◆ Activity: Within the records, find every line that includes the word "conocimiento" and copy it.
•••
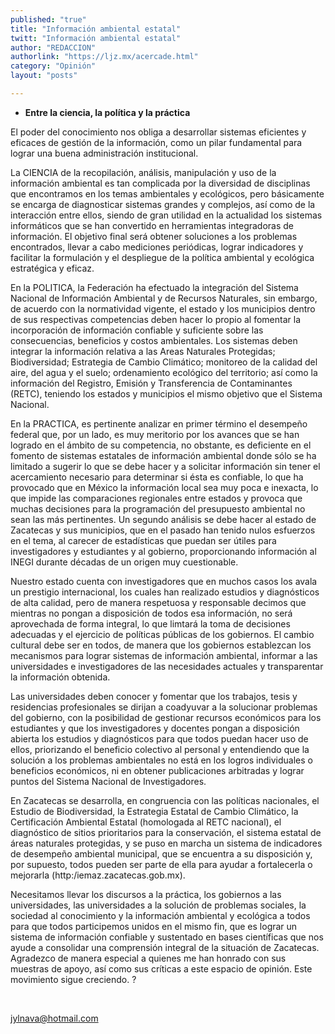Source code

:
 ```yaml
---
published: "true"
title: "Información ambiental estatal"
twitt: "Información ambiental estatal"
author: "REDACCION"
authorlink: "https://ljz.mx/acercade.html"
category: "Opinión"
layout: "posts"

---
```


*   **Entre la ciencia, la política y la práctica**


  El poder del conocimiento nos obliga a desarrollar sistemas eficientes y eficaces de gestión de la información, como un pilar fundamental para lograr una buena administración institucional.



  La CIENCIA de la recopilación, análisis, manipulación y uso de la información ambiental es tan complicada por la diversidad de disciplinas que encontramos en los temas ambientales y ecológicos, pero básicamente se encarga de diagnosticar sistemas grandes y complejos, así como de la interacción entre ellos, siendo de gran utilidad en la actualidad los sistemas informáticos que se han convertido en herramientas integradoras de información. El objetivo final será obtener soluciones a los problemas encontrados, llevar a cabo mediciones periódicas, lograr indicadores y facilitar la formulación y el despliegue de la política ambiental y ecológica estratégica y eficaz.



  En la POLITICA, la Federación ha efectuado la integración del Sistema Nacional de Información Ambiental y de Recursos Naturales, sin embargo, de acuerdo con la normatividad vigente, el estado y los municipios dentro de sus respectivas competencias deben hacer lo propio al fomentar la incorporación de información confiable y suficiente sobre las consecuencias, beneficios y costos ambientales. Los sistemas deben integrar la información relativa a las Areas Naturales Protegidas; Biodiversidad; Estrategia de Cambio Climático; monitoreo de la calidad del aire, del agua y el suelo; ordenamiento ecológico del territorio; así como la información del Registro, Emisión y Transferencia de Contaminantes (RETC), teniendo los estados y municipios el mismo objetivo que el Sistema Nacional.



  En la PRACTICA, es pertinente analizar en primer término el desempeño federal que, por un lado, es muy meritorio por los avances que se han logrado en el ámbito de su competencia, no obstante, es deficiente en el fomento de sistemas estatales de información ambiental donde sólo se ha limitado a sugerir lo que se debe hacer y a solicitar información sin tener el acercamiento necesario para determinar si ésta es confiable, lo que ha provocado que en México la información local sea muy poca e inexacta, lo que impide las comparaciones regionales entre estados y provoca que muchas decisiones para la programación del presupuesto ambiental no sean las más pertinentes. Un segundo análisis se debe hacer al estado de Zacatecas y sus municipios, que en el pasado han tenido nulos esfuerzos en el tema, al carecer de estadísticas que puedan ser útiles para investigadores y estudiantes y al gobierno, proporcionando información al INEGI durante décadas de un origen muy cuestionable.



  Nuestro estado cuenta con investigadores que en muchos casos los avala un prestigio internacional, los cuales han realizado estudios y diagnósticos de alta calidad, pero de manera respetuosa y responsable decimos que mientras no pongan a disposición de todos esa información, no será aprovechada de forma integral, lo que limtará la toma de decisiones adecuadas y el ejercicio de políticas públicas de los gobiernos. El cambio cultural debe ser en todos, de manera que los gobiernos establezcan los mecanismos para lograr sistemas de información ambiental, informar a las universidades e investigadores de las necesidades actuales y transparentar la información obtenida.



  Las universidades deben conocer y fomentar que los trabajos, tesis y residencias profesionales se dirijan a coadyuvar a la solucionar problemas del gobierno, con la posibilidad de gestionar recursos económicos para los estudiantes y que los investigadores y docentes pongan a disposición abierta los estudios y diagnósticos para que todos puedan hacer uso de ellos, priorizando el beneficio colectivo al personal y entendiendo que la solución a los problemas ambientales no está en los logros individuales o beneficios económicos, ni en obtener publicaciones arbitradas y lograr puntos del Sistema Nacional de Investigadores.



  En Zacatecas se desarrolla, en congruencia con las políticas nacionales, el Estudio de Biodiversidad, la Estrategia Estatal de Cambio Climático, la Certificación Ambiental Estatal (homologada al RETC nacional), el diagnóstico de sitios prioritarios para la conservación, el sistema estatal de áreas naturales protegidas, y se puso en marcha un sistema de indicadores de desempeño ambiental municipal, que se encuentra a su disposición y, por supuesto, todos pueden ser parte de ella para ayudar a fortalecerla o mejorarla (http:/iemaz.zacatecas.gob.mx).



  Necesitamos llevar los discursos a la práctica, los gobiernos a las universidades, las universidades a la solución de problemas sociales, la sociedad al conocimiento y la información ambiental y ecológica a todos para que todos participemos unidos en el mismo fin, que es lograr un sistema de información confiable y sustentado en bases científicas que nos ayude a consolidar una comprensión integral de la situación de Zacatecas. Agradezco de manera especial a quienes me han honrado con sus muestras de apoyo, así como sus críticas a este espacio de opinión. Este movimiento sigue creciendo. ?



   



  jylnava@hotmail.com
•••
◆ Answer space:
  El poder del conocimiento nos obliga a desarrollar sistemas eficientes y eficaces de gestión de la información, como un pilar fundamental para lograr una buena administración institucional.
  Necesitamos llevar los discursos a la práctica, los gobiernos a las universidades, las universidades a la solución de problemas sociales, la sociedad al conocimiento y la información ambiental y ecológica a todos para que todos participemos unidos en el mismo fin, que es lograr un sistema de información confiable y sustentado en bases científicas que nos ayude a consolidar una comprensión integral de la situación de Zacatecas. Agradezco de manera especial a quienes me han honrado con sus muestras de apoyo, así como sus críticas a este espacio de opinión. Este movimiento sigue creciendo. ?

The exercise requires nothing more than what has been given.